What’s wrong with it?
Assault Suit Leynos is a fun game, there’s no denying it. The gameplay is perfectly solid and zipping around shooting enemy mechs and tanks is fluid and satisfying. However, nearly everything else with the game has problems. On their own they would barely be worth mentioning, but together they add up. A dozen niggling little problems that snowball and end up making the game much harder to enjoy than it needs to be.
Lack of clarity
First and foremost, the game is awful at explaining just about everything. For some reason the tutorial and optional classic mode are under options, despite that not making any sense. I didn’t realize that there was a tutorial and went into the main game without playing it. Not that playing the tutorial would’ve made much of a difference, as it isn’t helpful in the slightest. With only three short missions, the tutorial gives unhelpful advice such as “Press the fire button to fire.” At one point it tells the player to check which button does which in a separate menu. Something has gone wrong when a tutorial tells you to look elsewhere and it ends up being more informative.
This is without getting into all of the tiny things that are never explained. Equipping armor effectively gives you an extra life, but the game never tells you that. The game also doesn’t tell you what you did to earn extra points at the end of each level. It only gives you vague hints, such as “Rust Proof” or “Best Defense is a Good Offense.” Some of these can be guessed by looking at achievements, but only some.

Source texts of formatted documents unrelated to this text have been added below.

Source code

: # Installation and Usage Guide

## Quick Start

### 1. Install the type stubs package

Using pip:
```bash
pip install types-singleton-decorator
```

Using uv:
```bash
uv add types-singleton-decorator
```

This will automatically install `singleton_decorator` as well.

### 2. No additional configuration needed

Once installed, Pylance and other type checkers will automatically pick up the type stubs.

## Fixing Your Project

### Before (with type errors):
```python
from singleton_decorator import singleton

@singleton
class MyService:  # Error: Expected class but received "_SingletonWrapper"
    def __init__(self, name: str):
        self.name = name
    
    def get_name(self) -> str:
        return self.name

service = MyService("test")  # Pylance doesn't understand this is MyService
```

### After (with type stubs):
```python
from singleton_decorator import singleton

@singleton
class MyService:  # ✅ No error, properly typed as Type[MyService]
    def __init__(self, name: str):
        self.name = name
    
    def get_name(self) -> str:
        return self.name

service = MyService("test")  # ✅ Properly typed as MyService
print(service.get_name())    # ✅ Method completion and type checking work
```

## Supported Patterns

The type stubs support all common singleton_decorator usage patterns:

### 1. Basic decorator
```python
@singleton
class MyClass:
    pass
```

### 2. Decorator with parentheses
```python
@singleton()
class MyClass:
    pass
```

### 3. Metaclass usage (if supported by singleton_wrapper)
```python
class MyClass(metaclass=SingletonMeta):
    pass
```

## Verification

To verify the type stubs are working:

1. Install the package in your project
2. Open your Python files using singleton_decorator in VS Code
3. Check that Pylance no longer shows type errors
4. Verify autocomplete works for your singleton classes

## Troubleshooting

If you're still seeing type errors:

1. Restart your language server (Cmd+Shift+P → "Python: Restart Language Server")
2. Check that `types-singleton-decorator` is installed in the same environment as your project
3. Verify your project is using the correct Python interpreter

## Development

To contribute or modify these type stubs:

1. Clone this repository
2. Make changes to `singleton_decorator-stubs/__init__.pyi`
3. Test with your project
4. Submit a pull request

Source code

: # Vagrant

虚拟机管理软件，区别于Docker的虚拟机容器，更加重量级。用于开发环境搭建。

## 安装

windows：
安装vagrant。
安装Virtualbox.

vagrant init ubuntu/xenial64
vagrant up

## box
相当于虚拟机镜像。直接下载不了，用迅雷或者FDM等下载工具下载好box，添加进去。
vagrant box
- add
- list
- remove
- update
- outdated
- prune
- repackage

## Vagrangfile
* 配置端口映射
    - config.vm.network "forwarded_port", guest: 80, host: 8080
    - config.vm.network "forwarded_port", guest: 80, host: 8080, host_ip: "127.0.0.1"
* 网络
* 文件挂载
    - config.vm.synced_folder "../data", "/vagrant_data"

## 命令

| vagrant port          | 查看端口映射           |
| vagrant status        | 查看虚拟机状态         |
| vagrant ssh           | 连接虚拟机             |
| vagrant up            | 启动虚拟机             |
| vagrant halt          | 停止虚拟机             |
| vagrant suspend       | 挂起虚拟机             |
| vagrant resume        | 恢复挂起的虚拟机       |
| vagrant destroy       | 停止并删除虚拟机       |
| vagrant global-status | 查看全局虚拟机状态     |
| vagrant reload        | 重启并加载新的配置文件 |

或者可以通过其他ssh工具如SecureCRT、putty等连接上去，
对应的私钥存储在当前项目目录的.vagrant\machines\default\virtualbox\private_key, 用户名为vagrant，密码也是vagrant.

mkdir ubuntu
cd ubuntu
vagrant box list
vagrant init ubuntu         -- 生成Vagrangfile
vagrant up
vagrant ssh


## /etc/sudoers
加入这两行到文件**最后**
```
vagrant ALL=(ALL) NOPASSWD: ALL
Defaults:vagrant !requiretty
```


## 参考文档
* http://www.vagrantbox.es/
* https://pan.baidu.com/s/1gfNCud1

Secondly, the game’s story is rather lacking. This is actually a shame, because there are very good concepts in it. The problem is that plot moves at such a breakneck pace that its hard to feel worried when the balance of power in the war keeps shifting. We never have time to learn about either side outside of skin deep ideologies.
There are quite a few characters, but none of them ever get any major development. It’s so bad that half of them don’t even get names. At best they feel like archetypes from old mech anime and nothing else. The main character is supposed to have an implied romance with a blue haired woman, but they rarely talk. It all feels like wasted potential.
It’s made slightly worse by the translation being a little on the shoddy side. One character who was a major in one sentence is referred to as a captain a few sentences later, a character talks about something behind “us” when by himself, and an is used when a should have been. Small little things like that are present.
And the rest
To cap it off, there are other assorted annoyances. The game’s achievements don’t seem to work most of the time, only two unlocked for me. Not paying attention after dying can cause the whole level to reset if you don’t hit continue in ten seconds. The game feels a little short for a twenty dollar price tag, and lowering it just a little would’ve been better. Lastly, the game crashed on me once.
As said before, on their own these problems would just be little annoyances. Barely worth mentioning. But all together, there’s so many of them that at least one problem is going to be slapping you in the face every minute or so.
Assault Suit Leynos has a lot of problems, but these problems don’t make it a bad game. They do, however, keep it from being a great game. There are good times to be had in the levels of Assault Suit Leynos, but players need to wade through tiny frustrations to get there. Combined with a slightly high price tag, this is a game that doesn’t deserve hatred, but requires caution. It’s a shame. It felt like it could have been so much more.